→ **Assignment**
Retype each record shown below, leaving every character as it is.

****

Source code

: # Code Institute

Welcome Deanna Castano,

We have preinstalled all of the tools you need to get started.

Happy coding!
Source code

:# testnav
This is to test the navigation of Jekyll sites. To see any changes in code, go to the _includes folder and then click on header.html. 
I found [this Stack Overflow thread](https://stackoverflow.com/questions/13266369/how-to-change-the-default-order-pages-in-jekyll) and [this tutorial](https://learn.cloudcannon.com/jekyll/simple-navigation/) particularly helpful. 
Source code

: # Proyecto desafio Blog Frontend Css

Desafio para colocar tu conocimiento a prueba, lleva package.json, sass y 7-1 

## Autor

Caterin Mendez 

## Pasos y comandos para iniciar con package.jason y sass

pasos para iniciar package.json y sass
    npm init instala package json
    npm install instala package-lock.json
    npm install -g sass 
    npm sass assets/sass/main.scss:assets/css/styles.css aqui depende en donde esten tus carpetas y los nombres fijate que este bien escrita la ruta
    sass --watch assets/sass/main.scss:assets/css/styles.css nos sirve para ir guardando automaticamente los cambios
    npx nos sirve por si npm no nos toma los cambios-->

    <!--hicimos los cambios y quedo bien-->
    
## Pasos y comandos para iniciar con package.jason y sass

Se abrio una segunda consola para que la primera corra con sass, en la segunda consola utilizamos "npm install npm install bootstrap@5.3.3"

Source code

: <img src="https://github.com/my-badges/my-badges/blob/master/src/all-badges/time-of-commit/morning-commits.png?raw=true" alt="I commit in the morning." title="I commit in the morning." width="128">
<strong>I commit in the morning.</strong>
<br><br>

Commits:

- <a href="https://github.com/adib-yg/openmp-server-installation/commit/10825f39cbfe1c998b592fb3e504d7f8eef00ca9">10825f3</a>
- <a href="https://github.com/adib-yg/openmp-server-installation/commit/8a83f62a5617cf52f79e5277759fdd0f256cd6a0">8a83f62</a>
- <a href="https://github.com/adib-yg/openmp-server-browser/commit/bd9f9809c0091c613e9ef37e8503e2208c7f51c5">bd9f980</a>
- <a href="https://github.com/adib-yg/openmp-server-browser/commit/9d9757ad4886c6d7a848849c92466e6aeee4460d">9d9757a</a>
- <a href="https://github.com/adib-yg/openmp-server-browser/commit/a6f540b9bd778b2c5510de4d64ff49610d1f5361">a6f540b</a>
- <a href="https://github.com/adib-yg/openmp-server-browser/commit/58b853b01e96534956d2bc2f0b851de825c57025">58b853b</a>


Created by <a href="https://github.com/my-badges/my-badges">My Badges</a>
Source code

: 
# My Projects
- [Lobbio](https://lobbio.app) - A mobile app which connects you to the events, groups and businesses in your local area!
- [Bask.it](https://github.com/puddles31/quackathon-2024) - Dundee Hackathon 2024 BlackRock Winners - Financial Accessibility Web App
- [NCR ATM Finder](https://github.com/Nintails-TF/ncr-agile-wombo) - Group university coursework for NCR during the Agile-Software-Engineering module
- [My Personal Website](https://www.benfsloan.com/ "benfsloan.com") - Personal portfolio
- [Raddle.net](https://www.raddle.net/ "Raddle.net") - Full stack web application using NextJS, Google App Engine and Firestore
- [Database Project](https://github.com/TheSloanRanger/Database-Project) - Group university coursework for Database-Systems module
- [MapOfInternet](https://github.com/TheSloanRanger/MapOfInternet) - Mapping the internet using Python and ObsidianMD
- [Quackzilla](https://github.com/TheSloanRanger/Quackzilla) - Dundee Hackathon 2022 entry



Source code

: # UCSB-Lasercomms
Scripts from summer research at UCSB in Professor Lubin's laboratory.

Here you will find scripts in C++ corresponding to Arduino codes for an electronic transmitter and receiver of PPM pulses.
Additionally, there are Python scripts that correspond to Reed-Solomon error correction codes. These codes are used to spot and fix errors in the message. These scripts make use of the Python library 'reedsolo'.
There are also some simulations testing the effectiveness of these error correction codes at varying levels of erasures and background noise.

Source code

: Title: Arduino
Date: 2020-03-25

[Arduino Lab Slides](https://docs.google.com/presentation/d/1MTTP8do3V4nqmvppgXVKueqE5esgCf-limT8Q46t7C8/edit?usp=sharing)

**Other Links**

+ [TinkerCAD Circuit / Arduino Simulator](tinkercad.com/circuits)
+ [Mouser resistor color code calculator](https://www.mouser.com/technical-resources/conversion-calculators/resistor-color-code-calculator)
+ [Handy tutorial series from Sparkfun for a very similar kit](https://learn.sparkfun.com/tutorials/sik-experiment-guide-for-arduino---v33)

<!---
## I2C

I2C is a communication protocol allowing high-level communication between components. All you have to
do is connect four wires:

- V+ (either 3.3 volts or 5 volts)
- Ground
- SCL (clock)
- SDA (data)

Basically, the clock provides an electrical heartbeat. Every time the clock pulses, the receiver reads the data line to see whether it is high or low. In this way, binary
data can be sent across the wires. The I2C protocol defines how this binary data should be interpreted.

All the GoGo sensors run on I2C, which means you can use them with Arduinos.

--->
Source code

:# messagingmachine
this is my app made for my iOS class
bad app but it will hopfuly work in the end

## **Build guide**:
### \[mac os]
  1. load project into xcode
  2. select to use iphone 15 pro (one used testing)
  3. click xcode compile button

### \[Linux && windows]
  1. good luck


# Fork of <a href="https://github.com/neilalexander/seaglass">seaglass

****

→ **Your response**
Source code

: # Code Institute

Welcome Deanna Castano,

We have preinstalled all of the tools you need to get started.

Happy coding!
Source code

:# testnav
This is to test the navigation of Jekyll sites. To see any changes in code, go to the _includes folder and then click on header.html. 
I found [this Stack Overflow thread](https://stackoverflow.com/questions/13266369/how-to-change-the-default-order-pages-in-jekyll) and [this tutorial](https://learn.cloudcannon.com/jekyll/simple-navigation/) particularly helpful. 
Source code

: # Proyecto desafio Blog Frontend Css

Desafio para colocar tu conocimiento a prueba, lleva package.json, sass y 7-1 

## Autor

Caterin Mendez 

## Pasos y comandos para iniciar con package.jason y sass

pasos para iniciar package.json y sass
    npm init instala package json
    npm install instala package-lock.json
    npm install -g sass 
    npm sass assets/sass/main.scss:assets/css/styles.css aqui depende en donde esten tus carpetas y los nombres fijate que este bien escrita la ruta
    sass --watch assets/sass/main.scss:assets/css/styles.css nos sirve para ir guardando automaticamente los cambios
    npx nos sirve por si npm no nos toma los cambios-->

    <!--hicimos los cambios y quedo bien-->
    
## Pasos y comandos para iniciar con package.jason y sass

Se abrio una segunda consola para que la primera corra con sass, en la segunda consola utilizamos "npm install npm install bootstrap@5.3.3"

Source code

: <img src="https://github.com/my-badges/my-badges/blob/master/src/all-badges/time-of-commit/morning-commits.png?raw=true" alt="I commit in the morning." title="I commit in the morning." width="128">
<strong>I commit in the morning.</strong>
<br><br>

Commits:

- <a href="https://github.com/adib-yg/openmp-server-installation/commit/10825f39cbfe1c998b592fb3e504d7f8eef00ca9">10825f3</a>
- <a href="https://github.com/adib-yg/openmp-server-installation/commit/8a83f62a5617cf52f79e5277759fdd0f256cd6a0">8a83f62</a>
- <a href="https://github.com/adib-yg/openmp-server-browser/commit/bd9f9809c0091c613e9ef37e8503e2208c7f51c5">bd9f980</a>
- <a href="https://github.com/adib-yg/openmp-server-browser/commit/9d9757ad4886c6d7a848849c92466e6aeee4460d">9d9757a</a>
- <a href="https://github.com/adib-yg/openmp-server-browser/commit/a6f540b9bd778b2c5510de4d64ff49610d1f5361">a6f540b</a>
- <a href="https://github.com/adib-yg/openmp-server-browser/commit/58b853b01e96534956d2bc2f0b851de825c57025">58b853b</a>


Created by <a href="https://github.com/my-badges/my-badges">My Badges</a>
Source code

: 
# My Projects
- [Lobbio](https://lobbio.app) - A mobile app which connects you to the events, groups and businesses in your local area!
- [Bask.it](https://github.com/puddles31/quackathon-2024) - Dundee Hackathon 2024 BlackRock Winners - Financial Accessibility Web App
- [NCR ATM Finder](https://github.com/Nintails-TF/ncr-agile-wombo) - Group university coursework for NCR during the Agile-Software-Engineering module
- [My Personal Website](https://www.benfsloan.com/ "benfsloan.com") - Personal portfolio
- [Raddle.net](https://www.raddle.net/ "Raddle.net") - Full stack web application using NextJS, Google App Engine and Firestore
- [Database Project](https://github.com/TheSloanRanger/Database-Project) - Group university coursework for Database-Systems module
- [MapOfInternet](https://github.com/TheSloanRanger/MapOfInternet) - Mapping the internet using Python and ObsidianMD
- [Quackzilla](https://github.com/TheSloanRanger/Quackzilla) - Dundee Hackathon 2022 entry



Source code

: # UCSB-Lasercomms
Scripts from summer research at UCSB in Professor Lubin's laboratory.

Here you will find scripts in C++ corresponding to Arduino codes for an electronic transmitter and receiver of PPM pulses.
Additionally, there are Python scripts that correspond to Reed-Solomon error correction codes. These codes are used to spot and fix errors in the message. These scripts make use of the Python library 'reedsolo'.
There are also some simulations testing the effectiveness of these error correction codes at varying levels of erasures and background noise.

Source code

: Title: Arduino
Date: 2020-03-25

[Arduino Lab Slides](https://docs.google.com/presentation/d/1MTTP8do3V4nqmvppgXVKueqE5esgCf-limT8Q46t7C8/edit?usp=sharing)

**Other Links**

+ [TinkerCAD Circuit / Arduino Simulator](tinkercad.com/circuits)
+ [Mouser resistor color code calculator](https://www.mouser.com/technical-resources/conversion-calculators/resistor-color-code-calculator)
+ [Handy tutorial series from Sparkfun for a very similar kit](https://learn.sparkfun.com/tutorials/sik-experiment-guide-for-arduino---v33)

<!---
## I2C

I2C is a communication protocol allowing high-level communication between components. All you have to
do is connect four wires:

- V+ (either 3.3 volts or 5 volts)
- Ground
- SCL (clock)
- SDA (data)

Basically, the clock provides an electrical heartbeat. Every time the clock pulses, the receiver reads the data line to see whether it is high or low. In this way, binary
data can be sent across the wires. The I2C protocol defines how this binary data should be interpreted.

All the GoGo sensors run on I2C, which means you can use them with Arduinos.

--->
Source code

:# messagingmachine
this is my app made for my iOS class
bad app but it will hopfuly work in the end

## **Build guide**:
### \[mac os]
  1. load project into xcode
  2. select to use iphone 15 pro (one used testing)
  3. click xcode compile button

### \[Linux && windows]
  1. good luck


# Fork of <a href="https://github.com/neilalexander/seaglass">seaglass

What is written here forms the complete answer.